Handel und Immobilien
Optimismus
Susanne Müller
Seit mehr als einem halben Jahrhundert ist das Märkische Zentrum im Norden Berlins eine Institution, Herzstück des Märkischen Viertels mit Strahlkraft in die angrenzenden Statteile. Doch am 1969 eröffneten und mehrfach umgestalteten Shopping Center hat der Zahn der Zeit genagt. Kintyre macht nun Nägel mit Köpfen und gestaltet das Objekt bis 2025/26 zum multifunktionalen Märkischen Quartier um – mit deutschlandweitem Vorbildcharakter.
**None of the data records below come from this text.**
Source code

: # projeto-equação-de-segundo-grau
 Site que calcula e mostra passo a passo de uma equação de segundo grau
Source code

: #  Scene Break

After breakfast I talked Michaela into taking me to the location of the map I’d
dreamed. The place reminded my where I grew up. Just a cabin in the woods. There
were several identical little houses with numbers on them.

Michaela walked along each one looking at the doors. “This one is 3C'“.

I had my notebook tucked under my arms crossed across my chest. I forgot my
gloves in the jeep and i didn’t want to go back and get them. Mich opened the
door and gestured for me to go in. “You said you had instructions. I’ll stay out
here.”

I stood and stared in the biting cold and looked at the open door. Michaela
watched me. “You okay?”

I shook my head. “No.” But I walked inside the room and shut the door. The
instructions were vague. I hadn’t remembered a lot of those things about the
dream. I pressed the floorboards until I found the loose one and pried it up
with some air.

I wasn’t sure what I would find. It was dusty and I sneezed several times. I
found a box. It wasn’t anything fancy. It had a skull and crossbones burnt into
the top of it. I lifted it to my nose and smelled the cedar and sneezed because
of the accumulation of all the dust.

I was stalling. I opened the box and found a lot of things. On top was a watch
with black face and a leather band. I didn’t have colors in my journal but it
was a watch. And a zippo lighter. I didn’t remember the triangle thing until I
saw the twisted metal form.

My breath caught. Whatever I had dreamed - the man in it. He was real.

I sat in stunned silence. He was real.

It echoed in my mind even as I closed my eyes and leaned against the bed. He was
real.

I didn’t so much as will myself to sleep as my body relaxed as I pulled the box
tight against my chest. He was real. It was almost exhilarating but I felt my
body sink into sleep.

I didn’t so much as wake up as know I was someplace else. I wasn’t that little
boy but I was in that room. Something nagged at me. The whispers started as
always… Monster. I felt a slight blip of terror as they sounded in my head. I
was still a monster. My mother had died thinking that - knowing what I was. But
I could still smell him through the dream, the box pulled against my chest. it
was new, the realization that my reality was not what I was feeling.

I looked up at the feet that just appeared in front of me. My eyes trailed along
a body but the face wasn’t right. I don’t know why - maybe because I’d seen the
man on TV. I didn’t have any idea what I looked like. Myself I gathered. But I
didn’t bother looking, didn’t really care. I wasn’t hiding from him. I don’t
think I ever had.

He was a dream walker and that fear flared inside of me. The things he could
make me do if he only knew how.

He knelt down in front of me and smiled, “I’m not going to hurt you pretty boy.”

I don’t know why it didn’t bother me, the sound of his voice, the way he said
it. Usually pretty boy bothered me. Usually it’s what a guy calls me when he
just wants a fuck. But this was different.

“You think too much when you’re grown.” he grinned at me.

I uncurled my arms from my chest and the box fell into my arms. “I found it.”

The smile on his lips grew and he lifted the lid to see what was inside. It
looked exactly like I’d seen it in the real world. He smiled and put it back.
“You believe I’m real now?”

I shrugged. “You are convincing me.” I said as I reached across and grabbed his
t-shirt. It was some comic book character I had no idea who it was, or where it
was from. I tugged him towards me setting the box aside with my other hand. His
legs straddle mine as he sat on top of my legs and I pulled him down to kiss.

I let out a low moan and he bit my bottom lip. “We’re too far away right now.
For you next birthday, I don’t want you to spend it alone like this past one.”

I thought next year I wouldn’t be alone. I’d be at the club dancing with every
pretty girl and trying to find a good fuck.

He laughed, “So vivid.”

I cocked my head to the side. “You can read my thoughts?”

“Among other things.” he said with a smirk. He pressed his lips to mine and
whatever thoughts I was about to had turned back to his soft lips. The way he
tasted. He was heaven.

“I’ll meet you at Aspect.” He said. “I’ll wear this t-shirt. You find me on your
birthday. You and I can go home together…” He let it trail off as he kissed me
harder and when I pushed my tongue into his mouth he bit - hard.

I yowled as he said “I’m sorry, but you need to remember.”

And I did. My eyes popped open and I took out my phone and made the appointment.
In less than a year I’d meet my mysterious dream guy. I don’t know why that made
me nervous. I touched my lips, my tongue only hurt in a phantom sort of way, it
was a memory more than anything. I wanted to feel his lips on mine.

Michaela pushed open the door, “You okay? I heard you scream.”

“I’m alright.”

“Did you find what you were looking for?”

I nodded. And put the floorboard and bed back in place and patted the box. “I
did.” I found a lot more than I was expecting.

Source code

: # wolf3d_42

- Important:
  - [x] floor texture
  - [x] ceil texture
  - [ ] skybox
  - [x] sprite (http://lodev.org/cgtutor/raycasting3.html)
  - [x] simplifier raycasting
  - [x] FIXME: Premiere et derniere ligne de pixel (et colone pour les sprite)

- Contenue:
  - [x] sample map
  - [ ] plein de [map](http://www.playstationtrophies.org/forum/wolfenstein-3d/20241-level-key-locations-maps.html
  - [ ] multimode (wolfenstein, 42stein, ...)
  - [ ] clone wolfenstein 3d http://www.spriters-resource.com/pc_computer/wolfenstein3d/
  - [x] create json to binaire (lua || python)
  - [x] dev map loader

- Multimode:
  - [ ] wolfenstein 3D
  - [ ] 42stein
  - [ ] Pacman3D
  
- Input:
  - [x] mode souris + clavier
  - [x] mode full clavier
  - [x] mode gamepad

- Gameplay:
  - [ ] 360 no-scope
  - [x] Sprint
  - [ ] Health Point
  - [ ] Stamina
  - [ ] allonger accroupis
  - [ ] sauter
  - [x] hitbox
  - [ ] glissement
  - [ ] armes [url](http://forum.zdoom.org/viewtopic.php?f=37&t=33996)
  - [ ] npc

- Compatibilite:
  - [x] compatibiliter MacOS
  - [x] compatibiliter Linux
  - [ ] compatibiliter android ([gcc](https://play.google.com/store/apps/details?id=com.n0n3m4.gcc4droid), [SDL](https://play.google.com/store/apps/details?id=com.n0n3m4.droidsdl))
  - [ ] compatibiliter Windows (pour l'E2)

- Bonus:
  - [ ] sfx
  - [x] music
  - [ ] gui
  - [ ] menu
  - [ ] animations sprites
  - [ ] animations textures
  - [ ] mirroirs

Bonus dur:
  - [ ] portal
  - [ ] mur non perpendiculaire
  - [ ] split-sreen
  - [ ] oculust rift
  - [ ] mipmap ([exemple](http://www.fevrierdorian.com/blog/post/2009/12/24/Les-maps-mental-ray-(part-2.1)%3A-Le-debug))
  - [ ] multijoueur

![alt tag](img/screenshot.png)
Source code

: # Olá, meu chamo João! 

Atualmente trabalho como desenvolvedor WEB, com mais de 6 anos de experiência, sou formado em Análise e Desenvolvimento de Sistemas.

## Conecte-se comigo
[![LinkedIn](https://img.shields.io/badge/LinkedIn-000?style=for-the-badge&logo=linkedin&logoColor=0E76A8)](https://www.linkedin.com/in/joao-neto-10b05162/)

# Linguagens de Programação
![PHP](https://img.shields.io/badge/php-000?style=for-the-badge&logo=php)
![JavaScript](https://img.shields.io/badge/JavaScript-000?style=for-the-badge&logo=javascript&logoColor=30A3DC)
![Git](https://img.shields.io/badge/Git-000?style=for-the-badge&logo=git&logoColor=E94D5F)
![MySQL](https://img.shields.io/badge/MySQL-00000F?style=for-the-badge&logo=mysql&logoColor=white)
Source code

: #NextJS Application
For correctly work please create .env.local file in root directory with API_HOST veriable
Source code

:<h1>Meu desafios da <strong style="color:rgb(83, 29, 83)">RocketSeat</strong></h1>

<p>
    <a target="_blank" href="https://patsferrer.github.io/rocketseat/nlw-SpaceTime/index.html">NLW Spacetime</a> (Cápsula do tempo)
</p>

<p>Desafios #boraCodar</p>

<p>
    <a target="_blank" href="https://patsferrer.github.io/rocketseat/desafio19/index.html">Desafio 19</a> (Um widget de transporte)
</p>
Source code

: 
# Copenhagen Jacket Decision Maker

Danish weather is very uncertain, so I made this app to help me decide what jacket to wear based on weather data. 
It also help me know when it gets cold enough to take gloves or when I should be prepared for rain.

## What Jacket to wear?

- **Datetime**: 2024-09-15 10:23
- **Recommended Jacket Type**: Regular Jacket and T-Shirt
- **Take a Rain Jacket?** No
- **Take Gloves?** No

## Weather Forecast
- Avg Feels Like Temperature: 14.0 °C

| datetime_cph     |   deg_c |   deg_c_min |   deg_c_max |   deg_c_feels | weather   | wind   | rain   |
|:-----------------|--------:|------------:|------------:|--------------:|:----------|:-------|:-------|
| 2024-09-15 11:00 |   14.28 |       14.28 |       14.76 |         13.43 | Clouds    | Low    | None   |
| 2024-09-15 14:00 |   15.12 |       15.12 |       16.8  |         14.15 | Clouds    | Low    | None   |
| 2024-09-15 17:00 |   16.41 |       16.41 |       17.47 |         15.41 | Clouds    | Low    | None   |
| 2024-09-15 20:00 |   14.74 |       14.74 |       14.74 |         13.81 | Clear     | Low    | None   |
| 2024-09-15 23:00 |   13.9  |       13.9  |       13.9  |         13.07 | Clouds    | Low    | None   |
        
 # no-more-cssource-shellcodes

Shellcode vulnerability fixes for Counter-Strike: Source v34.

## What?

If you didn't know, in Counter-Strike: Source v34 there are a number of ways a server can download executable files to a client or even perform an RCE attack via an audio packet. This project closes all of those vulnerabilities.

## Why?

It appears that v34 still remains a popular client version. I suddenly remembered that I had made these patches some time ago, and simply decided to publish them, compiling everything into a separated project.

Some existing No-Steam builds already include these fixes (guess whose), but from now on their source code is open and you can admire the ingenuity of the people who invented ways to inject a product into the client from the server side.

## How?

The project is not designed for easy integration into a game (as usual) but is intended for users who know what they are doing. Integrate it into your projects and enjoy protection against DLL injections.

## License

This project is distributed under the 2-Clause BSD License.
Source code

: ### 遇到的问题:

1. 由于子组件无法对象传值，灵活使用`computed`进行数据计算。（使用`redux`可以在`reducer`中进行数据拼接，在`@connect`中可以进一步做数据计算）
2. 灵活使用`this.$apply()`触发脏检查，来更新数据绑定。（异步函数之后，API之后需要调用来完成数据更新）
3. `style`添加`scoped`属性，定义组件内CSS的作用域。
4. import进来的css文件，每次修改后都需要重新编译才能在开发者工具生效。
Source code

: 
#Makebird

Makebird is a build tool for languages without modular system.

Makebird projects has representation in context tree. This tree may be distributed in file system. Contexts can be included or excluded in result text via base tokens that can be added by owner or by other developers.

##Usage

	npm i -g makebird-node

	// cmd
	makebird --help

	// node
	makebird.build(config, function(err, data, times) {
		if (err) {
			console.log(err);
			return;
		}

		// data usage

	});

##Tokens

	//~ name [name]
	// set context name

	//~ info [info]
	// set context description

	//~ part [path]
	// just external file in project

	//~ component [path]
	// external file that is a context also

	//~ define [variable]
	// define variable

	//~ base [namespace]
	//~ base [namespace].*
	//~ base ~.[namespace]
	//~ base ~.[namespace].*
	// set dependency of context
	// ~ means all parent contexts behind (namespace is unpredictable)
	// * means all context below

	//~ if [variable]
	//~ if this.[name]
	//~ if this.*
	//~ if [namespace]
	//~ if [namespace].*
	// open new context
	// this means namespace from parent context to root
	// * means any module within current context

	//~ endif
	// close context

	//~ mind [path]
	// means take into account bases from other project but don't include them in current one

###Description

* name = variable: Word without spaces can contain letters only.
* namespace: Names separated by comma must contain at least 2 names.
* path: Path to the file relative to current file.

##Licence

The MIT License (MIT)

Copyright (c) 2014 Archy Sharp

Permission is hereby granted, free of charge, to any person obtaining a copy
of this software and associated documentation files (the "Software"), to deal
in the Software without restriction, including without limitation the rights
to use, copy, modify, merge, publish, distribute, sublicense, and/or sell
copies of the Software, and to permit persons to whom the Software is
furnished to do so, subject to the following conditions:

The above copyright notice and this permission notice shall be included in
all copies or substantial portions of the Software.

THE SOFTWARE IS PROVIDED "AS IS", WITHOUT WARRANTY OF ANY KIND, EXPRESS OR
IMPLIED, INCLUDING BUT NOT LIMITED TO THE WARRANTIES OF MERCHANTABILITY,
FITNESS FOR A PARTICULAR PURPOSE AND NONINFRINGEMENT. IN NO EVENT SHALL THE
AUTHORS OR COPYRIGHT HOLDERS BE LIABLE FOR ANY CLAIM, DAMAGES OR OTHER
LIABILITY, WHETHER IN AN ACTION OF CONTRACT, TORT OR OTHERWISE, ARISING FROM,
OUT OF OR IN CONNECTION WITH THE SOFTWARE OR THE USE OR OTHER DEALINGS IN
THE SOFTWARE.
„Shopping Center sind sozusagen die Dinosaurier des bedarfsorientierten Einzelhandels. Die Anforderungen von vor 20 oder 25 Jahren lösen sie mittlerweile nur noch zum kleinsten Teil ein“, erläutert Ted Walle, Partner und Head of Center Management bei Kintyre, die Intention hinter dem Bauvorhaben. „Corona, Krieg, der Zinsanstieg und weitere Faktoren haben wie ein Brennglas gewirkt und in der Retail-Landschaft einen Bruch verursacht. Wir von Kintyre sehen in der aktuellen Situation jedoch auch Chancen. Das Kaufverhalten hat sich drastisch verändert, unter anderem befeuert vom Generationenwandel, und auch der ökologische Fußabdruck spielt zunehmend eine Rolle. Daran müssen sich Entwickler anpassen. Heutzutage genügt es nicht mehr, schlicht Einzelhandelskonzepte zu bedienen. Objekte müssen auch eine gute Standortlage haben, dann lohnt sich ein Umbau.“
Hybrider Nutzungsmix
Das ist beim Märkischen Zentrum zweifelsohne der Fall. Nichtsdestotrotz haben in den vergangenen Jahren die Frequenzen nachgelassen. Und so nimmt Kintyre jetzt die Neupositionierung in Angriff: Entstehen soll auf zukünftig 85.000 statt aktuell 55.000 Quadratmetern ein Premium-Produkt mit hybridem Nutzungsmix aus Retail-, Gastronomie-, Entertainment-, Bildungs- und Gesundheitsangeboten. „Dass solche Konzepte, die ein Einkaufszentrum zur multifunktionalen Quartiersentwicklung avancieren lassen, wirklich funktionieren, lehrt die Statistik: Studien zufolge besuchen Kunden, die ein Shopping Center mit einem starken Angebot aus dem Freizeitsektor nutzen, das Center im Schnitt acht Mal mehr pro Jahr, sie halten sich dort 73 Minuten länger auf und geben im Schnitt etwa das 1,6-Fache aus. Ein attraktives Freizeit- und Gastronomieangebot wirkt damit als Frequenzbringer für das gesamte Center, jedoch nicht ausschließlich“, sagt Ted Walle. Besucher aus anderen Kiezen und Pendler abzufangen, ist jedenfalls erklärtes Ziel. Und das Potenzial ist enorm: fußläufig erreichbar für 30.000 Anwohner und im unmittelbaren Umfeld für 170.000 Kunden.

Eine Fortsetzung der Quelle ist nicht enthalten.